» **Task requirements**:
Scan the lines below for the string "Beep" and copy every one that has it.

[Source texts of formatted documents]
----------

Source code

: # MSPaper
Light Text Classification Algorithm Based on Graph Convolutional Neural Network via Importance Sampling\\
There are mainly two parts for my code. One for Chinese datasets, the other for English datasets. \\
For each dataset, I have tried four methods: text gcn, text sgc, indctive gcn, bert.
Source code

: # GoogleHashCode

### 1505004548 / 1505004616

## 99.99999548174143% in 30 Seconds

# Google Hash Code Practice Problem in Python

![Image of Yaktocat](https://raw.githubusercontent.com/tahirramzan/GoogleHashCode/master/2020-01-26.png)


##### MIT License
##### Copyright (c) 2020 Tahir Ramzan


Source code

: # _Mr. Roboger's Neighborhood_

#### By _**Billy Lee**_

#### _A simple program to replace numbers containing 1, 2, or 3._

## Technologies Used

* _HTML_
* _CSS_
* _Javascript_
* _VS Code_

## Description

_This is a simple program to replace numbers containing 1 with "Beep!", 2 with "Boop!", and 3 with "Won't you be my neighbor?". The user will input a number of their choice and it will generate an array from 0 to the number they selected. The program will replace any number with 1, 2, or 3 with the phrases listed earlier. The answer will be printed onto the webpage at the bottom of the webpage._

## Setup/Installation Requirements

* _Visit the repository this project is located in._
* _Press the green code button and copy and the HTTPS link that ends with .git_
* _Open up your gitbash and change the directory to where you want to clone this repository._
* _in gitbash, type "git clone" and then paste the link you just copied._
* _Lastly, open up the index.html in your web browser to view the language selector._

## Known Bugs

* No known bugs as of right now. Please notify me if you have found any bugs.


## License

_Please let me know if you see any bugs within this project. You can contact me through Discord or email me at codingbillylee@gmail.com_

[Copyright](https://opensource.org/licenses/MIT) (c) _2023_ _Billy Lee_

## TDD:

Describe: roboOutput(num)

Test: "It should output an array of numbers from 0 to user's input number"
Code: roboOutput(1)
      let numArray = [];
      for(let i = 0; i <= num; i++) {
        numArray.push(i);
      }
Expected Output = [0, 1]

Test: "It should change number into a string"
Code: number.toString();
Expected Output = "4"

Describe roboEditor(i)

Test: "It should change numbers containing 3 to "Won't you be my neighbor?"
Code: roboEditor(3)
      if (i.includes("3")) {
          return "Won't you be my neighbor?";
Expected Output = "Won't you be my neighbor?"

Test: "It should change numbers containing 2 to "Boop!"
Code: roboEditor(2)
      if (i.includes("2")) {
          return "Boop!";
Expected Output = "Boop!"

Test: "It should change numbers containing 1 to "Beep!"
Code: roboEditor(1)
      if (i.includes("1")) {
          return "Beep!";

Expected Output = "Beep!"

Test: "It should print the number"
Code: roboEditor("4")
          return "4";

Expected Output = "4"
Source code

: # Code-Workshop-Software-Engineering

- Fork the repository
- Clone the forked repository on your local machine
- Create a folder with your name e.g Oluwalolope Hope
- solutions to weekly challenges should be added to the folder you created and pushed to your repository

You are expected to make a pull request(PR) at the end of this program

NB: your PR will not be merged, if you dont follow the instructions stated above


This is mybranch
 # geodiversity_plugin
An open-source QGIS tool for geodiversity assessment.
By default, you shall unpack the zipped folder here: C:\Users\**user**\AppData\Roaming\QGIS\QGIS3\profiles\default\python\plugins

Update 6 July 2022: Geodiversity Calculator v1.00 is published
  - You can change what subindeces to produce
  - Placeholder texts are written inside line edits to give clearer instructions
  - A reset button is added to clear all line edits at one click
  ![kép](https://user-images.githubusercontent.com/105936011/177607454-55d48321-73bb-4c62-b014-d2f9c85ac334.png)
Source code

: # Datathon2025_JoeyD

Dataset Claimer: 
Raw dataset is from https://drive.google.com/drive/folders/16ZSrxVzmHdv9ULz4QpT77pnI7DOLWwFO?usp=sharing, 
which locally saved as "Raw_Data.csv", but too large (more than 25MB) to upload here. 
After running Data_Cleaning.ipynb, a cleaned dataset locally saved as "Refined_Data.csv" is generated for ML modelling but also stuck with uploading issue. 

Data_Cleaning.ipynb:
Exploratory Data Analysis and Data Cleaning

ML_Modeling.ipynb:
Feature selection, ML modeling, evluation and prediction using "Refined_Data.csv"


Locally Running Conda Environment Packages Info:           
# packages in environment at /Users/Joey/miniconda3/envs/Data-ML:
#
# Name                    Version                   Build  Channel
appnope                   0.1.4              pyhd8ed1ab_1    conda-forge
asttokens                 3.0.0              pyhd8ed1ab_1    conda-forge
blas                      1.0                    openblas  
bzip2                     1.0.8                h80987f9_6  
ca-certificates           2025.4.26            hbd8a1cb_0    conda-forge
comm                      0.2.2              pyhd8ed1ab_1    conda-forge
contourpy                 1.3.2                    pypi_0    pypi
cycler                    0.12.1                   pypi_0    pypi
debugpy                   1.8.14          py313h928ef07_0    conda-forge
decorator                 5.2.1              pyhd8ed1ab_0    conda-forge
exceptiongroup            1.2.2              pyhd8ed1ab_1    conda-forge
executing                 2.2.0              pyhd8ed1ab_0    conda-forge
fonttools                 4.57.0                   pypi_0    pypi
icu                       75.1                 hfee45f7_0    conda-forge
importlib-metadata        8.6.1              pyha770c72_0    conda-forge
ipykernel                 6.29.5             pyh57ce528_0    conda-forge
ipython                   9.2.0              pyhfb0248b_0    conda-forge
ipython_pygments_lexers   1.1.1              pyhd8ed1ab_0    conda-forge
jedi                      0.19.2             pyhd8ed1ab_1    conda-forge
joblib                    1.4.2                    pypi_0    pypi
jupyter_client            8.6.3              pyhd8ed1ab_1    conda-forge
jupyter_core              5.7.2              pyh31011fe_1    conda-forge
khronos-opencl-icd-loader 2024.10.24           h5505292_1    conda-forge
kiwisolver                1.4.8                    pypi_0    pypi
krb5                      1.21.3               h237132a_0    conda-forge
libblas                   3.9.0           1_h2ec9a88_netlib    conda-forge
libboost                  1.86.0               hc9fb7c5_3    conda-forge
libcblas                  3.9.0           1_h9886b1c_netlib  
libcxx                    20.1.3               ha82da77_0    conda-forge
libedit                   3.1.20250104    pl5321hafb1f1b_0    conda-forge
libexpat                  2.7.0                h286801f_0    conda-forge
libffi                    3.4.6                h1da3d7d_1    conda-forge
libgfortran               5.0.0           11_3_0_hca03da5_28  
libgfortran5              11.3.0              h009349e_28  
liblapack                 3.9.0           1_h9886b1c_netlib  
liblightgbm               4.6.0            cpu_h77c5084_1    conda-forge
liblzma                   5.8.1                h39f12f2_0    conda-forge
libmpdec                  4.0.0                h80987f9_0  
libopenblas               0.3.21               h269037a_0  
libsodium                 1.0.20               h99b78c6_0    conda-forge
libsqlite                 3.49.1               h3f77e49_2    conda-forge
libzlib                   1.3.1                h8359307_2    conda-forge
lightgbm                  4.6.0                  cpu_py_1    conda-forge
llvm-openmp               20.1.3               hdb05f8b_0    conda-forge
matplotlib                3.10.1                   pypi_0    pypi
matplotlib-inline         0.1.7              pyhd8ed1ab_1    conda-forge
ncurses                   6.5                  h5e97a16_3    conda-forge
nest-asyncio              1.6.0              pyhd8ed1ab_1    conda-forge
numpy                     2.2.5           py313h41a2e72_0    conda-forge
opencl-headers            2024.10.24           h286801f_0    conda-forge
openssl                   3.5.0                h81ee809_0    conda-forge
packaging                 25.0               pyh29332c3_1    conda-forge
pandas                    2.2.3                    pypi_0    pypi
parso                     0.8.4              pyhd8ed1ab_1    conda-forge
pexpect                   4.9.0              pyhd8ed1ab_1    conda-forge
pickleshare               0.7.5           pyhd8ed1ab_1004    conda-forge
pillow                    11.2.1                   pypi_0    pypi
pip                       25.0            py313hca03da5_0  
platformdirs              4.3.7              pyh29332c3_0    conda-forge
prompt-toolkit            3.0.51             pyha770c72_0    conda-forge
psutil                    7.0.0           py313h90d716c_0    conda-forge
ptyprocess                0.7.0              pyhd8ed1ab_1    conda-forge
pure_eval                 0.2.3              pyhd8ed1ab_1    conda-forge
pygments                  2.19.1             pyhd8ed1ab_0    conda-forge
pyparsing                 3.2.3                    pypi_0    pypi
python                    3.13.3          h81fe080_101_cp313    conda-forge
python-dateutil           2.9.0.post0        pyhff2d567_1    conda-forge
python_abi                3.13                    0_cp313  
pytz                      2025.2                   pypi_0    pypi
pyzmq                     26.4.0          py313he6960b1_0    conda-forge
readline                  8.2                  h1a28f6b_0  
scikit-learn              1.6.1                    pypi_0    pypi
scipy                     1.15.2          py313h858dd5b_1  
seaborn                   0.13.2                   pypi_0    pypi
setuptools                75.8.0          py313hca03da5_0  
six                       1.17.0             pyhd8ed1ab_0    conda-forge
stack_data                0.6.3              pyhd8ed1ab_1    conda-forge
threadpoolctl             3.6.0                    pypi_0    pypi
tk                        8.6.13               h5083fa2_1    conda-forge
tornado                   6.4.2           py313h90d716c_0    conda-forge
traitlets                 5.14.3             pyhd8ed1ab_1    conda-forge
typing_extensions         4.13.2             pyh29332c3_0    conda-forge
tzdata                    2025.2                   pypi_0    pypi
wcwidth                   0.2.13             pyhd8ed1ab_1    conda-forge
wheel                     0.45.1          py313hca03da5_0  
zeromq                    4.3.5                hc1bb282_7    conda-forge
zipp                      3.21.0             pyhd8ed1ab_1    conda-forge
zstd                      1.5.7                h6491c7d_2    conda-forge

----------

» **Task solution**:
_This is a simple program to replace numbers containing 1 with "Beep!", 2 with "Boop!", and 3 with "Won't you be my neighbor?". The user will input a number of their choice and it will generate an array from 0 to the number they selected. The program will replace any number with 1, 2, or 3 with the phrases listed earlier. The answer will be printed onto the webpage at the bottom of the webpage._
Test: "It should change numbers containing 1 to "Beep!"
          return "Beep!";
Expected Output = "Beep!"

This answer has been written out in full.